Friday, February 8, 2008

Wholesale Inventories Growing as Sales Shrink

A sharp drop in sales caused a larger inventory build than expected in December of +1.1% MoM (consensus +.3%). This was the largest monthly jump in inventories in a year and a half. In addition, November's figure was revised higher to +.8% from +.6% originally. Over the past year, inventory levels have expanded by +6.1% YoY. Sales fell -.7% MoM, the largest decline in almost a year. Steep declines were seen in auto sales (-2.2% MoM, -8.1% YoY). and computers (-4% MoM). Overall, durable goods sales fell -2% MoM (+1.6% YoY) and non-durable goods sales rose +.4% MoM (+19.3% YoY). Auto inventories grew a substantial +3.5% MoM, following a +2.6% gain the prior month, and the largest monthly increase since April 2006. Over the past year, auto inventories are up +5% YoY. The only category seeing a decline in inventories was computers (-1.2% MoM, +2.7% YoY). Non-durable goods inventories rose +1.6% MoM (+13.6% YoY). Non-durables include food and drugs. Stockpiles of oil rose +9.2% MoM. The inventory to sales ratio rose to 1.09 months, which is not far above the recent low of 1.07 months in November. The durable goods I/S ratio rose the most, to 1.48 months.
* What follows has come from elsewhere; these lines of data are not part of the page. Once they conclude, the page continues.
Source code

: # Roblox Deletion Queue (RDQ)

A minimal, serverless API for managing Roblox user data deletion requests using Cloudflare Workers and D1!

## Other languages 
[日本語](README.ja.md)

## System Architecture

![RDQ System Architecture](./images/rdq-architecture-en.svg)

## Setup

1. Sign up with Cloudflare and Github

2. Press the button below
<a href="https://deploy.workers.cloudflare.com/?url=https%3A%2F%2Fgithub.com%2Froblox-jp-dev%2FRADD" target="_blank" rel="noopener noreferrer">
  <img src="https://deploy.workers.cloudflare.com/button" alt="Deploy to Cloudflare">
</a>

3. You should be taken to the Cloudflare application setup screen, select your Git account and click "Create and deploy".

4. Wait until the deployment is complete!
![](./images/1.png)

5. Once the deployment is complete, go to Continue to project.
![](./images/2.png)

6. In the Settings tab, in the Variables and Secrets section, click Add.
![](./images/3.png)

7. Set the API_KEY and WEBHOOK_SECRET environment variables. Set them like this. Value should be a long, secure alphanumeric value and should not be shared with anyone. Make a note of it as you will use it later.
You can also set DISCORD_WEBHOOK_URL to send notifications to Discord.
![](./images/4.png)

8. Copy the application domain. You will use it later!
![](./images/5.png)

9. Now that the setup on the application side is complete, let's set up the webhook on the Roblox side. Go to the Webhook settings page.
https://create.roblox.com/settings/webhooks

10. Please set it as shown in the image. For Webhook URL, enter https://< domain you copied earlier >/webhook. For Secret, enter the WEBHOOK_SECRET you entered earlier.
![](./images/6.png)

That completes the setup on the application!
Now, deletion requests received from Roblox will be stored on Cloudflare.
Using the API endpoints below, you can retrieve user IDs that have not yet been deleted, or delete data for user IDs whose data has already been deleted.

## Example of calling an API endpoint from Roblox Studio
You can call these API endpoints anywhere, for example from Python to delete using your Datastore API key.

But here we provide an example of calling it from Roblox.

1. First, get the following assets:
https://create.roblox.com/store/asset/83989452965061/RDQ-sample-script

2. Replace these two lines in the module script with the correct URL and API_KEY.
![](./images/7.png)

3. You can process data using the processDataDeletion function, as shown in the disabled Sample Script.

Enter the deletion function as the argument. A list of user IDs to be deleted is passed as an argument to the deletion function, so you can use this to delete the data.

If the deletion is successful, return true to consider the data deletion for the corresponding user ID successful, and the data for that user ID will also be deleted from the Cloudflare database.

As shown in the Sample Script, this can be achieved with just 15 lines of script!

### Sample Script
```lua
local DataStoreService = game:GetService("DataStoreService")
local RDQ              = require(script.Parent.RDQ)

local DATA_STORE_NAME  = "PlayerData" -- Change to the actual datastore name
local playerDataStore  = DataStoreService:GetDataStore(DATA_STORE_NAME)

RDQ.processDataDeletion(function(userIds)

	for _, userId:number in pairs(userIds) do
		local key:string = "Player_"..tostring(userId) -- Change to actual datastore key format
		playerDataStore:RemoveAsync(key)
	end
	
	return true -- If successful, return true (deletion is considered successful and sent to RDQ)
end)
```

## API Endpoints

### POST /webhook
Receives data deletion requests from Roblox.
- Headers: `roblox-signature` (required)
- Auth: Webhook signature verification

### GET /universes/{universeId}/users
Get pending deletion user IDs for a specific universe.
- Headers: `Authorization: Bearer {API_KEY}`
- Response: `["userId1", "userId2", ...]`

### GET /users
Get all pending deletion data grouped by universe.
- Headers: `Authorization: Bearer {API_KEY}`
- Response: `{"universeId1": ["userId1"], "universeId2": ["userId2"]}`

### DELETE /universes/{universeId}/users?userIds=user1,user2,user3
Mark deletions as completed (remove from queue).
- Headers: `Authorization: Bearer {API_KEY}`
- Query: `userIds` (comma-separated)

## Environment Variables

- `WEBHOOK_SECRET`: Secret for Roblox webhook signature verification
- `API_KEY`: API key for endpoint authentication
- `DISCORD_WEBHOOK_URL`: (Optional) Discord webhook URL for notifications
Excess inventories indicate that demand is declining, and production will need to slow down to accommodate reduced consumption. This data is likely to slightly boost 4th quarter 2007 GDP estimates, and further reduce 1st quarter 2008 GDP forecasts. Manufacturing ISM, factory orders, and industrial production are all likely to weaken this winter.